Journalist Roísín Burke, The Echo, making her way with a 'casualty' she retrieved out of a smoke filled confined space wearing a breathing apparatus.
Journalist Roísín Burke, The Echo, making her way with a 'casualty' she retrieved out of a smoke filled confined space wearing a breathing apparatus.

“On completion of the training, it is designed to check out the ability of the firefighter, one thing is claustrophobia, the other thing is the mental ability to take instruction and follow orders,” Second officer Victor Shine explained.

“Checking if they are afraid of heights, able to go up and down at a particular pace as well as taking instruction and listening to those around them.

“Other tests include carrying heavy objects over distance to check grip and perseverance.”

Journalists Roisin Burke, The Echo, (right) with Fiona O'Donovan, Red FM, (second right) and Fiona Corcoran, 96FM & C103, listening to Martin Coughlan, breathing apparatus officer, and Ger Ryan, third officer, brigade training.
Journalists Roisin Burke, The Echo, (right) with Fiona O'Donovan, Red FM, (second right) and Fiona Corcoran, 96FM & C103, listening to Martin Coughlan, breathing apparatus officer, and Ger Ryan, third officer, brigade training.

Mr Shine said the training can be challenging.

A fear of heights is obviously not ideal for a firefighter, but Station Officer at the training facility Irene Wallace said that it all about practice, procedures, routine and trusting the equipment.

Over 3,500 people have already applied for the positions, with thousands more expected to put themselves forward over the next few days, ahead of the closing date on Friday September 25.

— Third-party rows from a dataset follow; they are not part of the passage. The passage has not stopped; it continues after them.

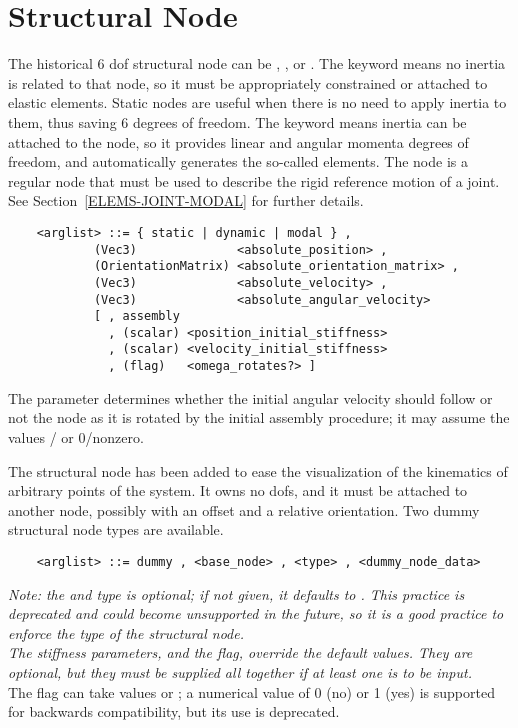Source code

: \section{Structural Node}\label{sec:NODE-STRUCT}
The historical 6 dof structural node can be ,
,  or .
The  keyword means no inertia is related to that node, 
so it must be appropriately constrained or attached to elastic elements.
Static nodes are useful when there is no need to apply inertia
to them, thus saving 6 degrees of freedom.
The  keyword means inertia can be attached to the node, 
so it provides linear and angular momenta degrees of freedom, 
and automatically generates the so-called 
elements.
The  node is a regular  node that must be used 
to describe the rigid reference motion of a  joint.
See Section~\ref{ELEMS-JOINT-MODAL} for further details.
\begin{verbatim}
    <arglist> ::= { static | dynamic | modal } ,
            (Vec3)              <absolute_position> ,
            (OrientationMatrix) <absolute_orientation_matrix> ,
            (Vec3)              <absolute_velocity> ,
            (Vec3)              <absolute_angular_velocity>
            [ , assembly
              , (scalar) <position_initial_stiffness>
              , (scalar) <velocity_initial_stiffness>
              , (flag)   <omega_rotates?> ]
\end{verbatim}
The  parameter determines whether 
the initial angular velocity should follow or not the node 
as it is rotated by the initial assembly procedure; it may assume 
the values / or 0/nonzero.

\noindent
The  structural node has been added to ease the visualization of
the kinematics of arbitrary points of the system. 
It owns no dofs, and it must be attached to another node, possibly with an
offset and a relative orientation.
Two dummy structural node types are available.
\begin{verbatim}
    <arglist> ::= dummy , <base_node> , <type> , <dummy_node_data>
\end{verbatim}
{\em 
    Note: the  and  type is optional; if not given,
    it defaults to . 
    This practice is deprecated and could become unsupported in the future, 
    so it is a good practice to enforce the type of the structural node. \\
    The stiffness parameters, and the  flag, 
    override the default values. 
    They are optional, but they must be supplied all together if at least
    one is to be input.
} \\
The  flag can take values  or ;
a numerical value of 0 (no) or 1 (yes) is supported for backwards
compatibility, but its use is deprecated.

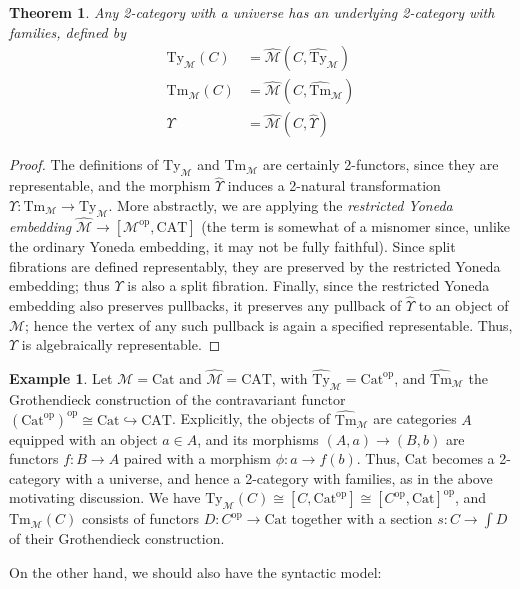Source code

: \documentclass[10pt]{article}
\newtheorem{theorem}{Theorem}
\theoremstyle{definition}
\newtheorem{example}{Example}
\newcommand\op{^{\mathrm{op}}}
\newcommand\Cat{\mathrm{Cat}}
\newcommand\CAT{\mathrm{CAT}}
\newcommand\M{\mathcal{M}}
\newcommand\Mhat{\widehat{\mathcal{M}}}
\newcommand\Mty{{\mathrm{Ty}_{\M}}}
\newcommand\Mtm{{\mathrm{Tm}_{\M}}}
\newcommand\Mtyhat{{\widehat{\mathrm{Ty}}_{\M}}}
\newcommand\Mtmhat{{\widehat{\mathrm{Tm}}_{\M}}}
\newcommand\Ups{\Upsilon}
\newcommand\Upshat{{\widehat{\Upsilon}}}
\begin{document}
\begin{theorem}\label{thm:2cwf-univ}
  Any 2-category with a universe has an underlying 2-category with families, defined by
  \begin{align*}
    \Mty(C) &= \Mhat(C,\Mtyhat)\\
    \Mtm(C) &= \Mhat(C,\Mtmhat)\\
    \Ups &= \Mhat(C,\Upshat)
  \end{align*}
\end{theorem}
\begin{proof}
  The definitions of $\Mty$ and $\Mtm$ are certainly 2-functors, since they are representable, and the morphism $\Upshat$ induces a 2-natural transformation $\Ups:\Mtm\to\Mty$.
  More abstractly, we are applying the \emph{restricted Yoneda embedding} $\Mhat \to [\M\op,\CAT]$ (the term is somewhat of a misnomer since, unlike the ordinary Yoneda embedding, it may not be fully faithful).
  Since split fibrations are defined representably, they are preserved by the restricted Yoneda embedding; thus $\Ups$ is also a split fibration.
  Finally, since the restricted Yoneda embedding also preserves pullbacks, it preserves any pullback of $\Upshat$ to an object of $\M$; hence the vertex of any such pullback is again a specified representable.
  Thus, $\Ups$ is algebraically representable.
\end{proof}

\begin{example}\label{eg:cat-2cwf}
  Let $\M=\Cat$ and $\Mhat=\CAT$, with $\Mtyhat = \Cat\op$, and $\Mtmhat$ the Grothendieck construction of the contravariant functor $(\Cat\op)\op \cong \Cat \hookrightarrow \CAT$.
  Explicitly, the objects of $\Mtmhat$ are categories $A$ equipped with an object $a\in A$, and its morphisms $(A,a) \to (B,b)$ are functors $f:B\to A$ paired with a morphism $\phi : a\to f(b)$.
  Thus, $\Cat$ becomes a 2-category with a universe, and hence a 2-category with families, as in the above motivating discussion.
  We have $\Mty(C) \cong [C,\Cat\op] \cong [C\op,\Cat]\op$, and $\Mtm(C)$ consists of functors $D:C\op\to\Cat$ together with a section $s:C\to \int D$ of their Grothendieck construction.
\end{example}

On the other hand, we should also have the syntactic model:
\end{document}
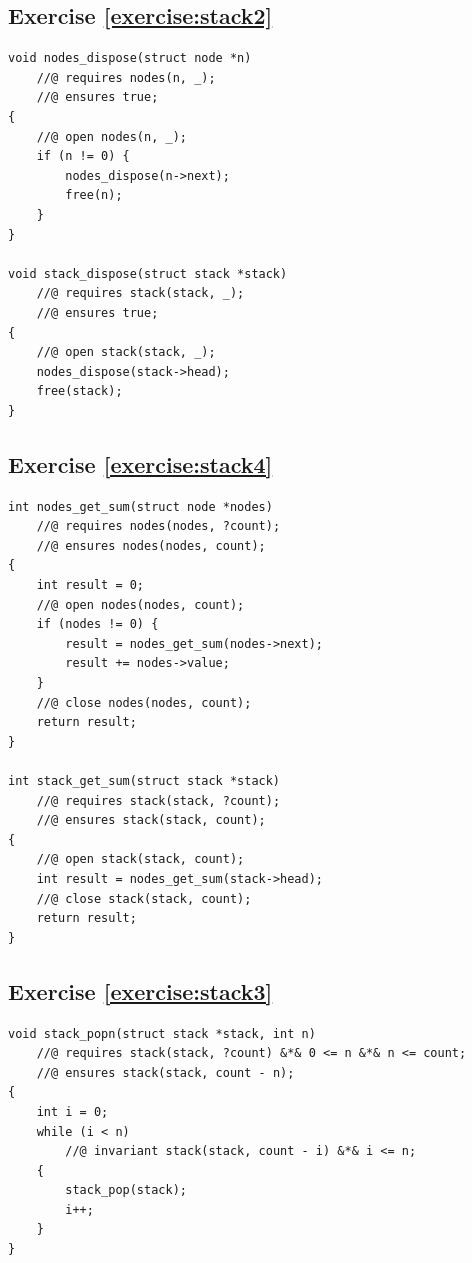 \documentclass{article}
\begin{document}
\subsection{Exercise
\ref{exercise:stack2}}\label{solution:stack2}

\begin{lstlisting}
void nodes_dispose(struct node *n)
    //@ requires nodes(n, _);
    //@ ensures true;
{
    //@ open nodes(n, _);
    if (n != 0) {
        nodes_dispose(n->next);
        free(n);
    }
}

void stack_dispose(struct stack *stack)
    //@ requires stack(stack, _);
    //@ ensures true;
{
    //@ open stack(stack, _);
    nodes_dispose(stack->head);
    free(stack);
}
\end{lstlisting}

\subsection{Exercise
\ref{exercise:stack4}}\label{solution:stack4}

\begin{lstlisting}
int nodes_get_sum(struct node *nodes)
    //@ requires nodes(nodes, ?count);
    //@ ensures nodes(nodes, count);
{
    int result = 0;
    //@ open nodes(nodes, count);
    if (nodes != 0) {
        result = nodes_get_sum(nodes->next);
        result += nodes->value;
    }
    //@ close nodes(nodes, count);
    return result;
}

int stack_get_sum(struct stack *stack)
    //@ requires stack(stack, ?count);
    //@ ensures stack(stack, count);
{
    //@ open stack(stack, count);
    int result = nodes_get_sum(stack->head);
    //@ close stack(stack, count);
    return result;
}
\end{lstlisting}

\subsection{Exercise
\ref{exercise:stack3}}\label{solution:stack3}

\begin{lstlisting}
void stack_popn(struct stack *stack, int n)
    //@ requires stack(stack, ?count) &*& 0 <= n &*& n <= count;
    //@ ensures stack(stack, count - n);
{
    int i = 0;
    while (i < n)
        //@ invariant stack(stack, count - i) &*& i <= n;
    {
        stack_pop(stack);
        i++;
    }
}
\end{lstlisting}
\end{document}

Journalists Roisin Burke, The Echo, (centre) with Fiona O'Donovan, Red FM, (left) and Fiona Corcoran, 96FM & C103.
Journalists Roisin Burke, The Echo, (centre) with Fiona O'Donovan, Red FM, (left) and Fiona Corcoran, 96FM & C103.

Two hundred women are among the applications, but second officer Victor Shine said they would like to see more female applicants.

“We want females, we want diversity in the job and we want women to make the difference in our service.”

Mr Shine said currently there is only one woman in the Cork City Fire Brigade and they are pleading for women in the Cork city and county to apply to the fire service.

The second officer said they want the female perspective and opinion to be more prominent in the Brigade and said that women have a lot of traits and abilities that would be valued greatly within the service.

In terms of the characteristics that they will be looking for in their new recruits, Mr Shine said someone who is dedicated and hardworking is top of the list.

Journalist Roisin Burke, The Echo, climbing a 13.5m. ladder.
Journalist Roisin Burke, The Echo, climbing a 13.5m. ladder.

“We are looking for motivation, somebody who is driven, someone who will push and keep going even when they are tired,” he said.

Cork City Fire Brigade is taking 20 recruits initially, with another 10 potentially in the following year.

As well as this, another recruitment campaign will be commencing for Ballincollig Fire Service, once the city has completed its search.

Trainees will carry out training five days a week over 14 weeks, followed by a year of probation before becoming fully-fledged firefighters.